Buddy check time.
We’ve had two youth suicides in one week here in Central Oregon.
When the mind is sinking into a story of its own demise, it’s a long long way to the bottom. By that I mean it takes a very long time to hit solid ground, where things are still dark and murky, yet somehow much more clear.
That feeling, of landing on the bottom, starts a chain reaction of something that ends up looking like acceptance. The human mind has got to consciously grasp something, in order to begin to understand it. And we have to understand something before we can find words to ask for help with it.
It’s also true that we need help way before we ever hit that solid bottom.
In fact, we’re designed against success here. Human nature is to adapt; to overcome. We float when we can, doing our best. We reconfigure to each new reality that seeps into our consciousness, and we keep moving forward with our plans, even if we’re actually sinking.
Worse, some people are most vulnerable from within their strength, repeatedly solidifying stories that come from inside the mind. Too often, we misread what was only ever intended to be a distress signal.
When you’re sinking, it’s hard to breathe. It’s heavy and exhausting work to stay afloat. It’s unclear, and yet those suicidal impulses are decisive.
And the whole way, we’re certain we’re just fine, that we’ve got this, and it’ll pass. Every story is different, but that good-natured smile we will miss so much, is the same.

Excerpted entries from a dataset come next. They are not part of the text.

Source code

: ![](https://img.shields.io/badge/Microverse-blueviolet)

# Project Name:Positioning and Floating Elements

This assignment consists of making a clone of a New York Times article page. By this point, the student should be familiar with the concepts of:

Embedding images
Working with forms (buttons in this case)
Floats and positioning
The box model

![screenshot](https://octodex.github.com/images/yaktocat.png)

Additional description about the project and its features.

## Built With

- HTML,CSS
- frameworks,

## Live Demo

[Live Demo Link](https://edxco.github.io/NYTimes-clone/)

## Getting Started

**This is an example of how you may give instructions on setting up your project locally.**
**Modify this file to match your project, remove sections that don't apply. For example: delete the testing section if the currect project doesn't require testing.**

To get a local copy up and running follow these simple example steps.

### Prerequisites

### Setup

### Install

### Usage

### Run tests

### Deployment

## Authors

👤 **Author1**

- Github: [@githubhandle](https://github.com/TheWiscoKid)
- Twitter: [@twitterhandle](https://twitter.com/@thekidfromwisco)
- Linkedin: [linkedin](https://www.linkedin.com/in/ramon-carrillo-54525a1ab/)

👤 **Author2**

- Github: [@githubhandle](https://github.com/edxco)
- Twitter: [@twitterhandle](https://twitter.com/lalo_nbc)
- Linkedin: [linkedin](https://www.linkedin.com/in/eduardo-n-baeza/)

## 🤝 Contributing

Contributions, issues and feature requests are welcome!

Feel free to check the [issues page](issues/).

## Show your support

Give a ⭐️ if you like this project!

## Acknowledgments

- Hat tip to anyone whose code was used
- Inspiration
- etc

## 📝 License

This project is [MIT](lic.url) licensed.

After a suicide, we grasp for stories and meaning. We want it to make sense, but mostly we want the person back. It’s confusing and it’s impossible to understand. It will never make sense that somehow, in that moment of impulse and certainty that leads to suicide, it’s the only thing that made sense to that person.

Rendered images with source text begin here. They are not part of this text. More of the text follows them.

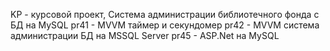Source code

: KP - курсовой проект, Система администрации библиотечного фонда с БД на MySQL
pr41 - MVVM таймер и секундомер
pr42 - MVVM система администрации БД на MSSQL Server
pr45 - ASP.Net на MySQL
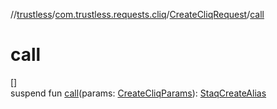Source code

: //[trustless](../../../index.md)/[com.trustless.requests.cliq](../index.md)/[CreateCliqRequest](index.md)/[call](call.md)

# call

[]\
suspend fun [call](call.md)(params: [CreateCliqParams](../-create-cliq-params/index.md)): [StaqCreateAlias](../-staq-create-alias/index.md)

Suicide, and especially youth suicide, shakes us to our very core. It breaks us. And there are social stories and tapes we make when we don’t know what to say. You know these tapes. Maybe you’ve spoken one aloud; before the bitter aftertaste of the words hit you.
And some people say nothing, silently grappling with the meaning of the vast empty space that used to hold a child or friend’s seemingly easy nature. We honor the person’s life, come together as a community, and we wrap around our families. And silence is healing, but so is working toward deeper understanding of the underpinnings of suicide.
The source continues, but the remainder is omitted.